Robert Redford has always had a big hand in shaping his own perception through his films, likely more than any other movie star of his era or before*. He somehow managed to become a sort of superstar auteur a decade before he ever actually directed a film.  When looking through his filmography as an actor post-Sundance Kid, it’s startling to see how many of his films take a decidedly Redfordian lean. From Downhill Racer’s look at the perils of competition, to The Candidate’s enjoyably satirical view of politics**, and a bigger budget Sydney Pollack spy film Three Days of the Condor taking those views of the American government mainstream, Redford wanted to make sure that people knew he was a smart person, one capable of both understanding and commenting on a society that he was currently tremendously popular in. Even The Sting and Butch Cassidy & the Sundance Kid are (kind of) about robbing from the rich and giving to the poor, albeit in an egregiously charming sort of way. Jeremiah Johnson, despite being comically awful, presented a plea for peace within what became a popular and well-received film, and his edition of The Great Gatsby did what Gatsby always does, present a look at the folly found in pursuing the American Dream. Of course, this was all prologue to Redford’s signature film, a film inspired by the Senate hearings he would watch in his trailer while on the set of Gatsby, and the film Redford would probably most like to be remembered for.

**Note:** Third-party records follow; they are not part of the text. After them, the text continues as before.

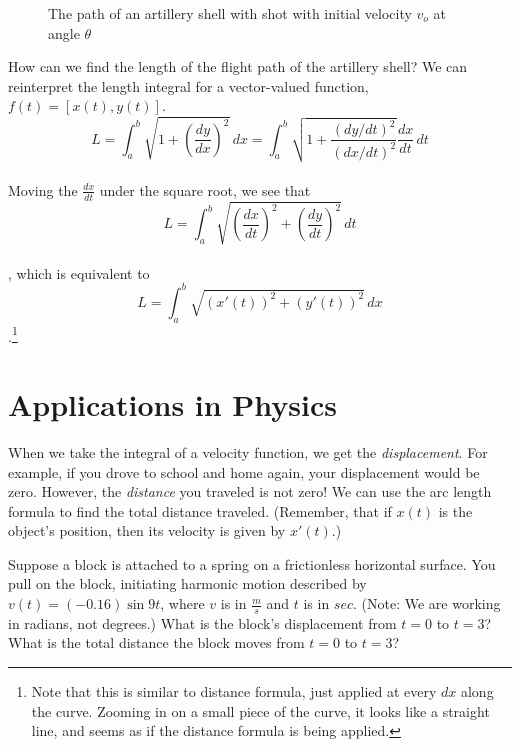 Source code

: \begin{figure}[htbp]
\centering
    \caption{The path of an artillery shell with shot with initial 
    velocity $v_o$ at angle $\theta$}
    \label{fig:shell}
\end{figure}  

How can we find the length of the flight path of the artillery shell? 
We can reinterpret the length integral for a vector-valued function, 
$f(t) = [x(t), y(t)]$.  
$$L = \int_a^b \sqrt{1+(\frac{dy}{dx})^2}\,dx = 
\int_a^b \sqrt{1 + \frac{(dy/dt)^2}{(dx/dt)^2}}\frac{dx}{dt}\,dt$$\\
Moving the $\frac{dx}{dt}$ under the square root, we see that
$$L = \int_a^b \sqrt{(\frac{dx}{dt})^2 + (\frac{dy}{dt})^2}\,dt$$\\,
which is equivalent to 
$$L = \int_a^b \sqrt{(x'(t))^2 + (y'(t))^2}\,dx$$.\footnote{Note that this is similar to distance formula, just applied at every $dx$ along the curve. Zooming in on a small piece of the curve, it looks like a straight line, and seems as if the distance formula is being applied.}

\section{Applications in Physics}
When we take the integral of a velocity function, we get the 
\textit{displacement}. For example, if you drove to school and home 
again, your displacement would be zero. However, the \textit{distance} 
you traveled is not zero! We can use the arc length formula to find 
the total distance traveled. (Remember, that if $x(t)$ is the object's 
position, then its velocity is given by $x'(t)$.)

Suppose a block is attached to a spring on a frictionless horizontal 
surface. You pull on the block, initiating harmonic motion described 
by $v(t) = (-0.16)\sin{9t}$, where $v$ is in $\frac{m}{s}$ and $t$ is 
in $sec$. (Note: We are working in radians, not degrees.) What is the 
block's displacement from $t = 0$ to $t = 3$? What is the total 
distance the block moves from $t = 0$ to $t = 3$? 

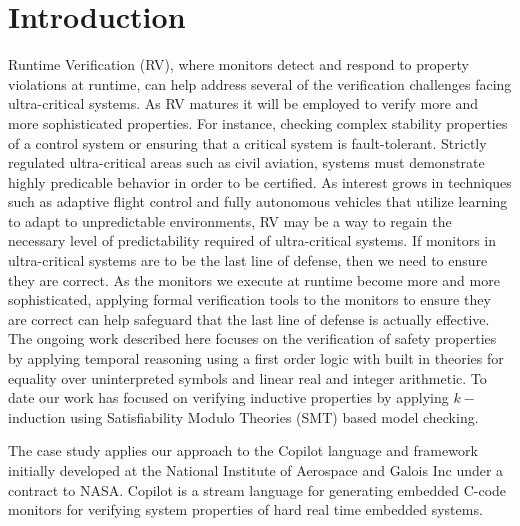 \section{Introduction}\label{sec:intro}
Runtime Verification (RV), where monitors detect and respond to
property violations at runtime, can help address several of the
verification challenges facing ultra-critical systems.  As RV matures
it will be employed to verify more and more sophisticated
properties. For instance, checking complex stability properties of a
control system or ensuring that a critical system is fault-tolerant.
Strictly regulated ultra-critical areas such as civil aviation,
systems must demonstrate highly predicable behavior in order to be
certified. As interest grows in techniques such as adaptive flight
control and fully autonomous vehicles that utilize learning to adapt
to unpredictable environments, RV may be a way to regain the necessary
level of predictability required of ultra-critical systems.  If
monitors in ultra-critical systems are to be the last line of defense,
then we need to ensure they are correct.  As the monitors we execute
at runtime become more and more sophisticated, applying formal
verification tools to the monitors to ensure they are correct can help
safeguard that the last line of defense is actually effective. The
ongoing work described here focuses on the verification of safety
properties by applying temporal reasoning using a first order logic
with built in theories for equality over uninterpreted symbols and
linear real and integer arithmetic. To date our work has focused on
verifying inductive properties by applying $k-$induction using
Satisfiability Modulo Theories (SMT) based model checking.

  The case study applies our approach to the Copilot language and
  framework initially developed at the National Institute of Aerospace
  and Galois Inc under a contract to NASA.  Copilot is a stream
  language for generating embedded C-code monitors for verifying
  system properties of hard real time embedded systems.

*Everybody does this now, though. Tom Cruise did, Will Smith is notorious for it, and Brad Pitt doesn’t do anything unless it makes people think he’s a socio-political genius.
**It often feels like it’s about Obama’s 2008 presidential campaign, or perhaps just the way the media covered it.

All the President’s Men is, put simply, a fucking great movie. It’s entertaining, interesting, features a number of wonderful dolly shots, and manages to not mess up the most interesting story in the history of American politics. It is Redford’s most Redfordian role, in which we watch him (and Dustin Hoffman, as infamous reporters Bob Woodward and Carl Bernstein) take on the head of state and win. The film is about the power of providing average American people with the truth, even when that truth is bonkers, a goal that seems to be a constant thread through Redford’s career. All the President’s Men has held up well over time; it remains the best film ever made about weaponized typewriters. The problem comes later, when we figure out Redford hasn’t been entirely truthful about the making of the film.

“So… what do we do now?”

This is newly-elected fake senator Bill McKay talking, and the words are coming out of newly-elected movie star Robert Redford’s mouth. McKay has achieved an unexpected win, and he doesn’t know what to do with the spoils of the victory.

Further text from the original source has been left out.